(Stored entries)
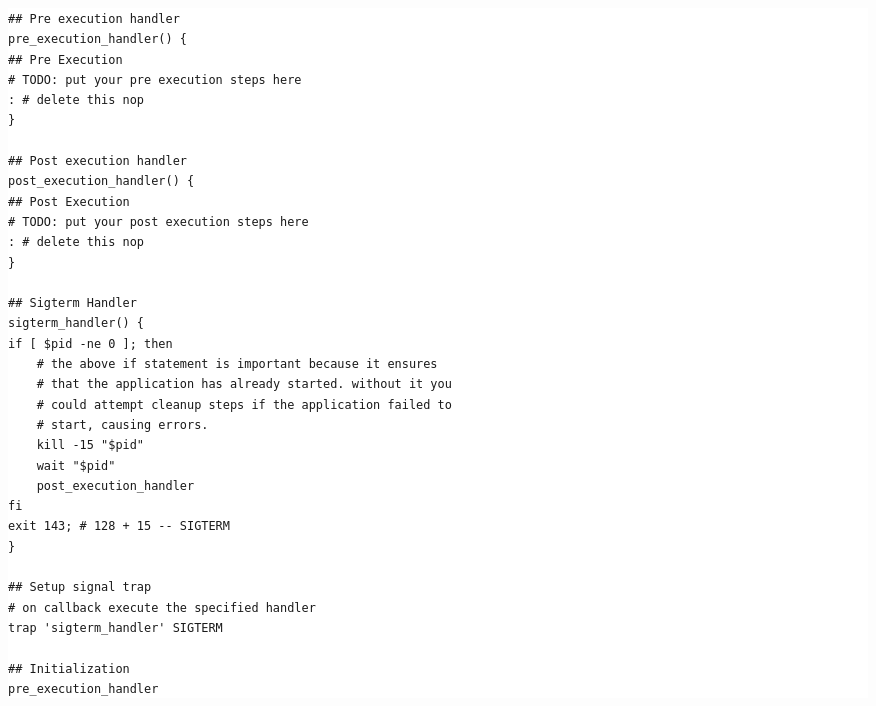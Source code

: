     ## Pre execution handler
    pre_execution_handler() {
    ## Pre Execution
    # TODO: put your pre execution steps here
    : # delete this nop
    }

    ## Post execution handler
    post_execution_handler() {
    ## Post Execution
    # TODO: put your post execution steps here
    : # delete this nop
    }

    ## Sigterm Handler
    sigterm_handler() { 
    if [ $pid -ne 0 ]; then
        # the above if statement is important because it ensures 
        # that the application has already started. without it you
        # could attempt cleanup steps if the application failed to
        # start, causing errors.
        kill -15 "$pid"
        wait "$pid"
        post_execution_handler
    fi
    exit 143; # 128 + 15 -- SIGTERM
    }

    ## Setup signal trap
    # on callback execute the specified handler
    trap 'sigterm_handler' SIGTERM

    ## Initialization
    pre_execution_handler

■ **What the task requires**: Your task is to repeat the records exactly. Images do not belong in the copy.

■ **Answer to this problem**:
Source code

:     ## Pre execution handler
    pre_execution_handler() {
    ## Pre Execution
    # TODO: put your pre execution steps here
    : # delete this nop
    }

    ## Post execution handler
    post_execution_handler() {
    ## Post Execution
    # TODO: put your post execution steps here
    : # delete this nop
    }

    ## Sigterm Handler
    sigterm_handler() { 
    if [ $pid -ne 0 ]; then
        # the above if statement is important because it ensures 
        # that the application has already started. without it you
        # could attempt cleanup steps if the application failed to
        # start, causing errors.
        kill -15 "$pid"
        wait "$pid"
        post_execution_handler
    fi
    exit 143; # 128 + 15 -- SIGTERM
    }

    ## Setup signal trap
    # on callback execute the specified handler
    trap 'sigterm_handler' SIGTERM

    ## Initialization
    pre_execution_handler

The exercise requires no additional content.